Data entries
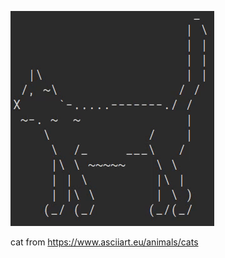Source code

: ![](https://github.com/mdamien/go-cat/raw/main/cat.gif)

cat from https://www.asciiart.eu/animals/cats
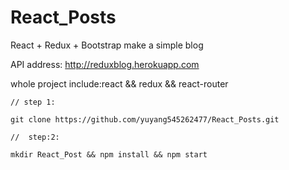 # React_Posts
React + Redux + Bootstrap make a simple blog

API address:    http://reduxblog.herokuapp.com

whole project include:react && redux && react-router
 
    // step 1:
    
    git clone https://github.com/yuyang545262477/React_Posts.git
    
    //  step:2:
    
    mkdir React_Post && npm install && npm start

## Task to complete
Only the words belong in your copy: restate the data above exactly and leave the images out.

## Answer space
Source code

: ![](https://github.com/mdamien/go-cat/raw/main/cat.gif)

cat from https://www.asciiart.eu/animals/cats
 # React_Posts
React + Redux + Bootstrap make a simple blog

API address:    http://reduxblog.herokuapp.com

whole project include:react && redux && react-router
 
    // step 1:
    
    git clone https://github.com/yuyang545262477/React_Posts.git
    
    //  step:2:
    
    mkdir React_Post && npm install && npm start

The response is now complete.